Nicolas Lorin, créateur, en 1863, des célèbres ateliers de vitraux chartrains avait une politique commerciale très dynamique grâce, notamment, aux nombreuses expositions où il montrait le meilleur de son savoir-faire. L’étude d’inventaire en cours sur cet atelier et le dépouillement des archives nous en disent plus à ce sujet.
L’atelier de vitraux Lorin a été fondé à Chartres en 1863 par Nicolas Lorin (1833-1882). Dès la fin des années 1860, celui-ci s’attache à faire connaître son établissement au plus grand nombre en présentant ses œuvres au cours d’expositions locales (Chartres, Orléans), nationales ou internationales (Paris, Rome, Vienne, Sydney…).
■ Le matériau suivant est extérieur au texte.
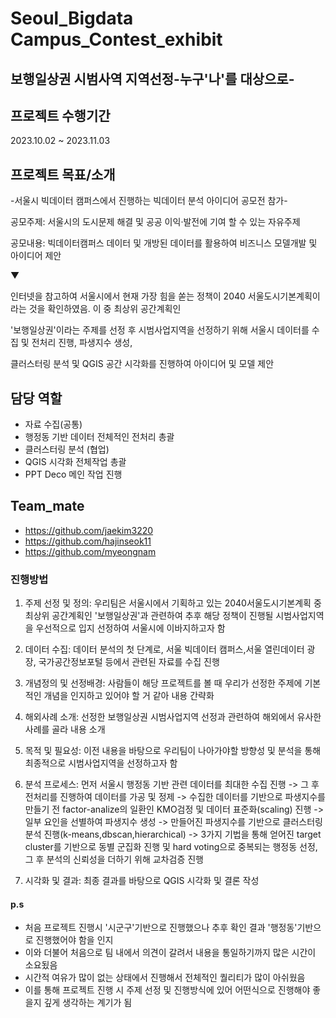 # Seoul_Bigdata Campus_Contest_exhibit

## 보행일상권 시범사역 지역선정-누구'나'를 대상으로-

## 프로젝트 수행기간

2023.10.02 ~ 2023.11.03

## 프로젝트 목표/소개

-서울시 빅데이터 캠퍼스에서 진행하는 빅데이터 분석 아이디어 공모전 참가-

공모주제: 서울시의 도시문제 해결 및 공공 이익·발전에 기여 할 수 있는 자유주제

공모내용: 빅데이터캠퍼스 데이터 및 개방된 데이터를 활용하여 비즈니스 모델개발 및 아이디어 제안

▼

인터넷을 참고하여 서울시에서 현재 가장 힘을 쏟는 정책이 2040 서울도시기본계획이라는 것을 확인하였음. 이 중 최상위 공간계획인

'보행일상권'이라는 주제를 선정 후 시범사업지역을 선정하기 위해 서울시 데이터를 수집 및 전처리 진행, 파생지수 생성,

클러스터링 분석 및 QGIS 공간 시각화를 진행하여 아이디어 및 모델 제안  


## 담당 역할
- 자료 수집(공통)
- 행정동 기반 데이터 전체적인 전처리 총괄
- 클러스터링 분석 (협업)
- QGIS 시각화 전체작업 총괄
- PPT Deco 메인 작업 진행  


## Team_mate
- https://github.com/jaekim3220
- https://github.com/hajinseok11
- https://github.com/myeongnam
  
### 진행방법

1. 주제 선정 및 정의: 우리팀은 서울시에서 기획하고 있는 2040서울도시기본계획 중 최상위 공간계획인 '보행일상권'과 관련하여 추후 해당 정책이 진행될 시범사업지역을 우선적으로 입지 선정하여 서울시에 이바지하고자 함

2. 데이터 수집: 데이터 분석의 첫 단계로, 서울 빅데이터 캠퍼스,서울 열린데이터 광장, 국가공간정보포털 등에서 관련된 자료를 수집 진행

3. 개념정의 및 선정배경: 사람들이 해당 프로젝트를 볼 때 우리가 선정한 주제에 기본적인 개념을 인지하고 있어야 할 거 같아 내용 간략화 

4. 해외사례 소개: 선정한 보행일상권 시범사업지역 선정과 관련하여 해외에서 유사한 사례를 골라 내용 소개

5. 목적 및 필요성: 이전 내용을 바탕으로 우리팀이 나아가야할 방향성 및 분석을 통해 최종적으로 시범사업지역을 선정하고자 함

6. 분석 프로세스: 먼저 서울시 행정동 기반 관련 데이터를 최대한 수집 진행 -> 그 후 전처리를 진행하여 데이터를 가공 및 정제 ->
수집한 데이터를 기반으로 파생지수를 만들기 전 factor-analize의 일환인 KMO검정 및 데이터 표준화(scaling) 진행 -> 일부 요인을
선별하여 파생지수 생성 -> 만들어진 파생지수를 기반으로 클러스터링 분석 진행(k-means,dbscan,hierarchical) -> 3가지 기법을 통해
얻어진 target cluster를 기반으로 동별 군집화 진행 및 hard voting으로 중복되는 행정동 선정, 그 후 분석의 신뢰성을 더하기 위해
교차검증 진행

7. 시각화 및 결과: 최종 결과를 바탕으로 QGIS 시각화 및 결론 작성 


#### p.s 

- 처음 프로젝트 진행시 '시군구'기반으로 진행했으나 추후 확인 결과 '행정동'기반으로 진행했어야 함을 인지
- 이와 더불어 처음으로 팀 내에서 의견이 갈려서 내용을 통일하기까지 많은 시간이 소요됬음
- 시간적 여유가 많이 없는 상태에서 진행해서 전체적인 퀄리티가 많이 아쉬웠음
- 이를 통해 프로젝트 진행 시 주제 선정 및 진행방식에 있어 어떤식으로 진행해야 좋을지 깊게 생각하는 계기가 됨


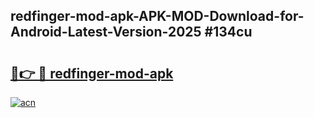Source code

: ## redfinger-mod-apk-APK-MOD-Download-for-Android-Latest-Version-2025 #134cu

# <h2><a href="https://andorid.site?title=redfinger-mod-apk&ref=12M">🔗👉 🔴 redfinger-mod-apk</a></h2>

[![acn](https://github.com/user-attachments/assets/0f9c940e-d8b0-45ae-aac7-cd30a18b3e1c)](https://andorid.site?title=redfinger-mod-apk&ref=12M)

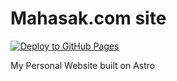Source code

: # Mahasak.com site
[![Deploy to GitHub Pages](https://github.com/mahasak/mahasak.github.io/actions/workflows/deploy.yml/badge.svg)](https://github.com/mahasak/mahasak.github.io/actions/workflows/deploy.yml)

My Personal Website built on Astro
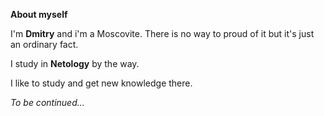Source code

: **About myself**

I'm **Dmitry** and i'm a Moscovite. There is no way to proud of it but it's just an ordinary fact.

I study in **Netology** by the way.

I like to study and get new knowledge there.

_To be continued..._


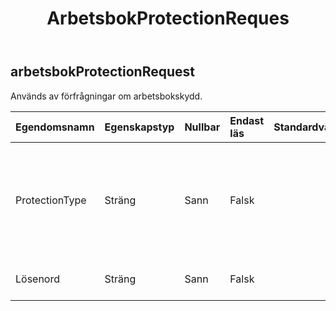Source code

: ﻿---
title: ArbetsbokProtectionReques
second_title: Aspose.Cells Cloud Documen
type: docs
url: /sv/specification/model/workbookprotectionrequest/
description: "Aspose.Cells Molnmodellspecifikation: WorkbookProtectionRequest. Hantera enkelt Excel och andra kalkylarksdokument med funktioner som att öppna, generera, redigera, dela, slå samman, jämföra och konvertera"
kwords: Excel, Office, Kalkylblad, Cloud REST API, WorkbookProtectionRequest
weight: 50
---
## **arbetsbokProtectionRequest**

 Används av förfrågningar om arbetsbokskydd.

| Egendomsnamn| Egenskapstyp| Nullbar| Endast läs| Standardvärde| Beskrivning|
|:- |:- |:- |:- |:- |:- |
| ProtectionType| Sträng| Sann| Falsk|| Skyddstyp. Kan vara ALLT, INNEHÅLL, INGEN, OBJEKT, SCENARIER, STRUKTUR, WINDOWS|
| Lösenord| Sträng| Sann| Falsk|| Lösenord för kryptering.|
Chaque exposition, quelle que soit son ampleur, est l’occasion de se montrer et de remporter de nouveaux chantiers. Les listes des œuvres présentées lors des expositions montrent que certains vitraux étaient destinés exclusivement à ces manifestations (figure 2) et que d’autres sont des verrières de commandes présentées avant leur pose dans leurs édifices de destination : certains vitraux de l’église Saint-Sauveur de Lille (Nord), de l’église de Saint-Mihiel (Meuse) et de la cathédrale de Vienne (Autriche) sont notamment exhibés lors de l’exposition universelle de 1878 à Paris.
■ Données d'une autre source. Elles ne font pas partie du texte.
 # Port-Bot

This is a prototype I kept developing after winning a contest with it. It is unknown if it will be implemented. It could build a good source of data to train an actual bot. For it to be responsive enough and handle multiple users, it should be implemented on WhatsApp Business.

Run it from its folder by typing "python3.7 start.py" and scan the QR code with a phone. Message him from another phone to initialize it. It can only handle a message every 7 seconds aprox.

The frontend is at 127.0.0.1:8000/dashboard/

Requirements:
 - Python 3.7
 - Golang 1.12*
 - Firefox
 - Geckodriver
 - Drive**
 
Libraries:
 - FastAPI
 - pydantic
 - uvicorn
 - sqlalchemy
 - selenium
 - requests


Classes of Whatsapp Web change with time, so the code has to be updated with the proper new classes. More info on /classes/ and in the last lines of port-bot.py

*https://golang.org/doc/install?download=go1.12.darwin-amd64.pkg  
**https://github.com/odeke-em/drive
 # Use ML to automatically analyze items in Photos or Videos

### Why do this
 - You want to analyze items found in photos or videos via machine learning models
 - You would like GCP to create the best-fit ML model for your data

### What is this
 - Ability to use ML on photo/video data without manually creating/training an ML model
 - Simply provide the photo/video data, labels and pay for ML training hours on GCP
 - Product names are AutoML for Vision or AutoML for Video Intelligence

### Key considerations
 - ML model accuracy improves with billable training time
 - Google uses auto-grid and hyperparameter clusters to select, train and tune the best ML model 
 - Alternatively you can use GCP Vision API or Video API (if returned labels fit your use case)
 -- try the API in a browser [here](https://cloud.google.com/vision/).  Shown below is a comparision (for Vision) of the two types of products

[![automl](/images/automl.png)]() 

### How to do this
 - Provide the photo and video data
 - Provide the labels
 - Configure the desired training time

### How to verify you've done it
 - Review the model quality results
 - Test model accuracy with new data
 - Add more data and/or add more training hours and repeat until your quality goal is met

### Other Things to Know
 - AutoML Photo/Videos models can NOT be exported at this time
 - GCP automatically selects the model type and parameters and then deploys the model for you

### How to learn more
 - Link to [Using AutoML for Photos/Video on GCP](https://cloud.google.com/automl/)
Au XIXe siècle, la présentation matérielle des vitraux lors des expositions soulève différentes problématiques, la nature même du vitrail n’étant pas véritablement prise en compte par les organisateurs des manifestations. Lors de l’exposition universelle de 1867, l’installation fut « déplorable. On plaça les œuvres (…) à une hauteur excessive dans le vestibule d’honneur du Palais du Champ de Mars et les rayons solaires frappèrent leur face intérieure de manière à empêcher de les voir pendant l’après-midi entier »1. En outre, d’autres vitraux placés trop bas furent brisés par les visiteurs2 . Pour l’exposition universelle de 1878, le peintre-verrier Edouard Didron demande la construction d’une galerie spécialement conçue pour les vitraux avec des baies biens éclairées et suffisamment grandes mais, faute de financement, le projet n’aboutit pas. Deux peintres-verriers, Nicolas Lorin et Charles-François Champigneulle, décident alors de faire construire à leurs frais leur propre pavillon pour présenter correctement leurs verrières3. Cette alternative, rendue possible grâce aux moyens financiers conséquents dont disposent ces deux ateliers, leur octroie une place privilégiée qui n’est guère appréciée des autres verriers.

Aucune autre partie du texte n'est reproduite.